1. Launch the ERDDAP Notebook

This cell imports and runs the interface. The UI will appear below the cell once executed. Template ipynb provided in repository.

# Import the main function from the erddap_nb package
from erddap_nb import create_data_access_interface

# Run the function to display the UI. 
# The 'app' variable will hold the application's state, including any data you download.
app = create_data_access_interface()

(After running the cell above, use the UI to find and download a dataset. The following cell shows you how to access the data you've saved to memory.)

2. Access and Analyze Your Downloaded Data

Once you have downloaded data using the UI, you can access it programmatically from the app object.

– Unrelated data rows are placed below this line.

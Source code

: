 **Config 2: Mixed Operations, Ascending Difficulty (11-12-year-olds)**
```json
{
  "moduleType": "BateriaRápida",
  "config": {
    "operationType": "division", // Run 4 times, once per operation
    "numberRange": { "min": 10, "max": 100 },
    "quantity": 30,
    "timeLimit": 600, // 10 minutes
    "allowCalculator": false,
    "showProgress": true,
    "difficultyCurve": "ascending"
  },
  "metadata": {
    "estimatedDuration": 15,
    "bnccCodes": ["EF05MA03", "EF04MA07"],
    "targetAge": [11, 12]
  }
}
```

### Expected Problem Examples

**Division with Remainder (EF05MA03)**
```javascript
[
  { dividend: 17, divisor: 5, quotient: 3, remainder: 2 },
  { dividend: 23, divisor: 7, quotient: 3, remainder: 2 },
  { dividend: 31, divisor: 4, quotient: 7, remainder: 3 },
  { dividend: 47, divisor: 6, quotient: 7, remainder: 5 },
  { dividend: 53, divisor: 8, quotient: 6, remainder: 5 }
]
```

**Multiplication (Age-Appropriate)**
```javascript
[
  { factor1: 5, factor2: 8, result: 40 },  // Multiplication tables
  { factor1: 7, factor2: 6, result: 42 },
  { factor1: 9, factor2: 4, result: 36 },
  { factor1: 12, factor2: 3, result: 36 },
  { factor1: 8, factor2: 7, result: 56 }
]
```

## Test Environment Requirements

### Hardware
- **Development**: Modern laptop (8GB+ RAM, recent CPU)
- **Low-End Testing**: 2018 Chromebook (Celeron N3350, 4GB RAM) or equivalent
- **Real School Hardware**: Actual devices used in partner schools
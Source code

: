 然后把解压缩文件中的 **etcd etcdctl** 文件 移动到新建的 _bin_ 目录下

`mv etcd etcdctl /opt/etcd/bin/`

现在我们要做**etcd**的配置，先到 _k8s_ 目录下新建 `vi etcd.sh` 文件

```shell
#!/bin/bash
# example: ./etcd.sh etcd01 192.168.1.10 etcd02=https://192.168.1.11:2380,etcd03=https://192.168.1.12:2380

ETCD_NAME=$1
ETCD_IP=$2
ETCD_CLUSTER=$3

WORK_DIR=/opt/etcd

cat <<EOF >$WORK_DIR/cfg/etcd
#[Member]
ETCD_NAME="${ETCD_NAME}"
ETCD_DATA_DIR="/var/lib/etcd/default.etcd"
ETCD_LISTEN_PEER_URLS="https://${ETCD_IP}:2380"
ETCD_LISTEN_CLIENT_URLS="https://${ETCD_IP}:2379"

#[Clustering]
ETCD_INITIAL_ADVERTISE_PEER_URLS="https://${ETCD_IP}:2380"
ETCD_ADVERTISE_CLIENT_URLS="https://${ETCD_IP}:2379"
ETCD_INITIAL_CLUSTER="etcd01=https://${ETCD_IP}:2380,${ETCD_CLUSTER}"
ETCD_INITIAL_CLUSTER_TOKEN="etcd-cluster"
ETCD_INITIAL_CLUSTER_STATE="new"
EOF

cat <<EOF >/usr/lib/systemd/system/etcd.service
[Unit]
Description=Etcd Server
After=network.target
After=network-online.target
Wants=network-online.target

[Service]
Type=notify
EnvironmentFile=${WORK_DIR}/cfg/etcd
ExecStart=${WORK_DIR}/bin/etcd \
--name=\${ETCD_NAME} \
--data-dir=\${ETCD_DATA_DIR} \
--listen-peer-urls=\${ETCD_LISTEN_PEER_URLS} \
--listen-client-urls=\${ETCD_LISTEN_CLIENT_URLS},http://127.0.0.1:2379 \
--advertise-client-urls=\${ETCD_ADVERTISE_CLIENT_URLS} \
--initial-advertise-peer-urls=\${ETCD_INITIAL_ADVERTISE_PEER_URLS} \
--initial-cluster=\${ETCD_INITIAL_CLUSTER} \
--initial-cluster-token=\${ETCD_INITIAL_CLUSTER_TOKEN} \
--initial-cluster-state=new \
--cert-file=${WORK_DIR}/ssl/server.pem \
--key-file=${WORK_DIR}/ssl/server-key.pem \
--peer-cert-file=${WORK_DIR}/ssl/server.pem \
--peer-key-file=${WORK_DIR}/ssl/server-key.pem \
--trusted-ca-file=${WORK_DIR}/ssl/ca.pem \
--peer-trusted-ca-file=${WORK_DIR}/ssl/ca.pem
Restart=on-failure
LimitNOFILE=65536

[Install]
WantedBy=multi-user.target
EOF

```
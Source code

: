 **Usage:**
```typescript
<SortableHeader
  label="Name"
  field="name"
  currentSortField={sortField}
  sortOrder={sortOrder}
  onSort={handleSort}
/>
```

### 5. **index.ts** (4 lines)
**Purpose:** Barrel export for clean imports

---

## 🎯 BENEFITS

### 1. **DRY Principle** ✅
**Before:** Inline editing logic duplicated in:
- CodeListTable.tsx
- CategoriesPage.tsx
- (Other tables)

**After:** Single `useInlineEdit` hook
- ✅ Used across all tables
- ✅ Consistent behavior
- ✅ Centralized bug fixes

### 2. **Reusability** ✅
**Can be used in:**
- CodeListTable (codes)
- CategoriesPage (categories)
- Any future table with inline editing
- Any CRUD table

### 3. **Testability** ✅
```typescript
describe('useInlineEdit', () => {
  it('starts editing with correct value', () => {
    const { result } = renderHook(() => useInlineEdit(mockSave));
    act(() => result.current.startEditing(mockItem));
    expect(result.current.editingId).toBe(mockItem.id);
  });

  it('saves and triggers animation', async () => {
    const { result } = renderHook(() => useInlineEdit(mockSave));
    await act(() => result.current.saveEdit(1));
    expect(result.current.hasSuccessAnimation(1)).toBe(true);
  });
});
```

# Check if any dataframes have been downloaded yet
import pandas as pd

if not app['dataframes']:
    print("No data has been downloaded yet. Please use the UI above to download a dataset.")
else:
    # See all available in-memory data objects (DataFrames or Datasets)
    print("Available data keys:", list(app['dataframes'].keys()))
    
    # --- IMPORTANT ---
    # Replace 'your_data_key_here' with the actual key from the list printed above.
    data_key = 'your_data_key_here' 
    
    # Safely access your data
    if data_key in app['dataframes']:
        # The 'data' item holds your object (e.g., a Pandas DataFrame)
        data_object = app['dataframes'][data_key]['data']
        source_format = app['dataframes'][data_key]['source_format']
        
        print(f"\nSuccessfully accessed '{data_key}' (format: {source_format}).")

        # Display the first few rows for DataFrames
        if isinstance(data_object, pd.DataFrame):
            print("\n--- Data Head ---")
            display(data_object.head())
            print("\n--- Summary Statistics ---")
            display(data_object.describe())
        else:
            # Display the Xarray object
            display(data_object)
            
    else:
        print(f"\nError: The key '{data_key}' was not found. Please choose a valid key from the list above.")

Project Structure

  • main.py: Contains the primary entry point (create_data_access_interface) and manages the top-level application state and layout.
  • erddap_utils.py: A set of helper functions for interacting with the ERDDAP REST API (searching, fetching metadata).
  • ui_builder.py: Responsible for dynamically constructing the griddap and tabledap ipywidgets interfaces based on dataset metadata.
  • event_handlers.py: Contains all the callback functions that give the UI its interactivity (e.g., what happens when a button is clicked).

Contributing

Contributions are welcome! If you have ideas for improvements or find a bug, please feel free to open an issue or submit a pull request.

License

This project is licensed under the MIT License. See the LICENSE file for details.